The commotion at the front of the compound was frantic. A roar of vehicles and shouting soldiers, boots pounding the frozen earth, hounds on leashes whining with the scent of blood in their nostrils. They were getting ready to move out into the black forest but no one expected intruders to be already inside. Chang skimmed along the small hangar that lay in deep shadow at the rear and felt Lydia would be safe here while he scouted ahead. Safe? No, not safe. But in less danger.

He whispered in her ear, ‘Wait,’ and pointed to the spot she was standing on.

She nodded and didn’t argue. She was making it easy for him. He slipped along the length of the smaller hangar until he reached the side of the massive wooden structure beside it, but here he was exposed. The lights blazed. He crouched low and raced towards a narrow door near the front of it which stood open. A man was standing outside it, dressed in black, lean and wolfish in the set of his limbs, his back turned to Chang’s approach, the glowing tip of a cigarette hanging from his fingers. He was watching two dog-handlers across the yard ordering their animals to leap into the back of a truck, but one dog was more intent on savaging his companion’s hind legs. Chang moved up fast.

Two metres, that’s all that lay between them when the man sensed something and turned. Their eyes met. The man wore spectacles and the lenses magnified his shock, but even so he reacted quickly to the threat. His hand jabbed towards the revolver on his hip but too late. Chang had launched himself into the air, striking out with a kick that caught the man full in the throat. He clawed at his collar, knees buckling, and before he hit the ground a second kick thudded into his chest, breaking three ribs and stopping his heart.

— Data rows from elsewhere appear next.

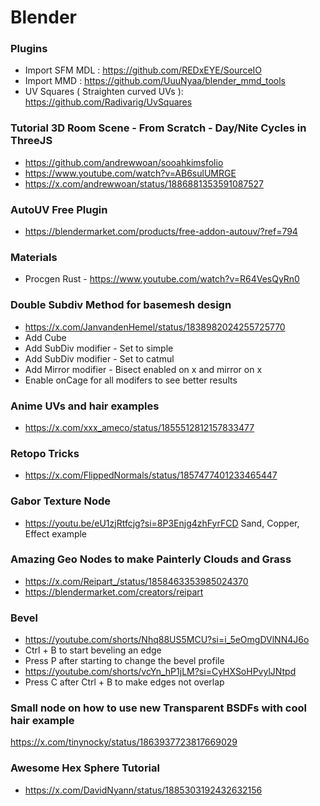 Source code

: # Blender

### Plugins
- Import SFM MDL : https://github.com/REDxEYE/SourceIO
- Import MMD : https://github.com/UuuNyaa/blender_mmd_tools
- UV Squares ( Straighten curved UVs ): https://github.com/Radivarig/UvSquares

### Tutorial 3D Room Scene - From Scratch - Day/Nite Cycles in ThreeJS
- https://github.com/andrewwoan/sooahkimsfolio
- https://www.youtube.com/watch?v=AB6sulUMRGE
- https://x.com/andrewwoan/status/1886881353591087527

### AutoUV Free Plugin
- https://blendermarket.com/products/free-addon-autouv/?ref=794

### Materials
- Procgen Rust - https://www.youtube.com/watch?v=R64VesQyRn0

### Double Subdiv Method for basemesh design
- https://x.com/JanvandenHemel/status/1838982024255725770
 - Add Cube
 - Add SubDiv modifier - Set to simple
 - Add SubDiv modifier - Set to catmul
 - Add Mirror modifier - Bisect enabled on x and mirror on x
 - Enable onCage for all modifers to see better results

### Anime UVs and hair examples
- https://x.com/xxx_ameco/status/1855512812157833477

### Retopo Tricks
- https://x.com/FlippedNormals/status/1857477401233465447

### Gabor Texture Node
- https://youtu.be/eU1zjRtfcjg?si=8P3Enjg4zhFyrFCD   Sand, Copper, Effect example

### Amazing Geo Nodes to make Painterly Clouds and Grass
- https://x.com/Reipart_/status/1858463353985024370
- https://blendermarket.com/creators/reipart

### Bevel
- https://youtube.com/shorts/Nhq88US5MCU?si=i_5eOmgDVlNN4J6o
- Ctrl + B to start beveling an edge
- Press P after starting to change the bevel profile
- https://youtube.com/shorts/vcYn_hP1jLM?si=CyHXSoHPvylJNtpd
- Press C after Ctrl + B to make edges not overlap

### Small node on how to use new Transparent BSDFs with cool hair example
https://x.com/tinynocky/status/1863937723817669029


### Awesome Hex Sphere Tutorial
- https://x.com/DavidNyann/status/1885303192432632156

The body was heavier than it looked. While the attention of the soldiers was elsewhere, Chang dragged it quickly just inside the open door and rolled it into the shadow of a crate. He glanced with astonishment at the great silver leviathan floating serenely above him, tethered to a tall metal mast, and rapidly retraced his steps.

Lydia was still where he’d left her but now her ear was pressed tight to the wall of the small hangar, the whites of her eyes huge in the dim light.

‘Listen,’ she urged.

He listened. A dull roar filtered through the timbers.

‘It’s fire,’ she warned.

Jens hadn’t expected this. This burning pain of regret in his chest. He’d climbed up the long ladder into the gondola attached to the airship’s underbelly, and immediately just the smell of its raw varnish and its faint odour of loneliness made him hesitate. Up here it was a solitary world. Different things mattered.

The gondola was set out with mahogany tables bolted to the floor along each side, next to the windows. Up front was the pilot’s cabin but Jens resisted the urge to enter it one last time. He reminded himself instead of all the military chiefs who would be sitting at these tables in a couple of days, swilling champagne as they watched first one plane detach itself from under the bows and then the other from under the stern. The gas canisters would be packed with their deadly cargo and Surkov camp within spitting distance. Hundreds of fellow prisoners choking to death because of him.

He unlocked the hatch to the body of the airship and pushed it open, pulled down the collapsible steps and climbed up. The air instantly grew colder. A soft grey twilight rippled through the silver skin from the lamps outside and it felt eerily calm. The interior was huge, cavernous – like being in the belly of a whale, Olga always said. But to him, even though he’d engineered it himself, each time he stepped inside he could not escape the sensation of being a tiny speck, a fly caught in a gigantic spider’s web of fine metal girders. He tipped his head back and gazed above. It was beautiful, unutterably beautiful. He was proud of it.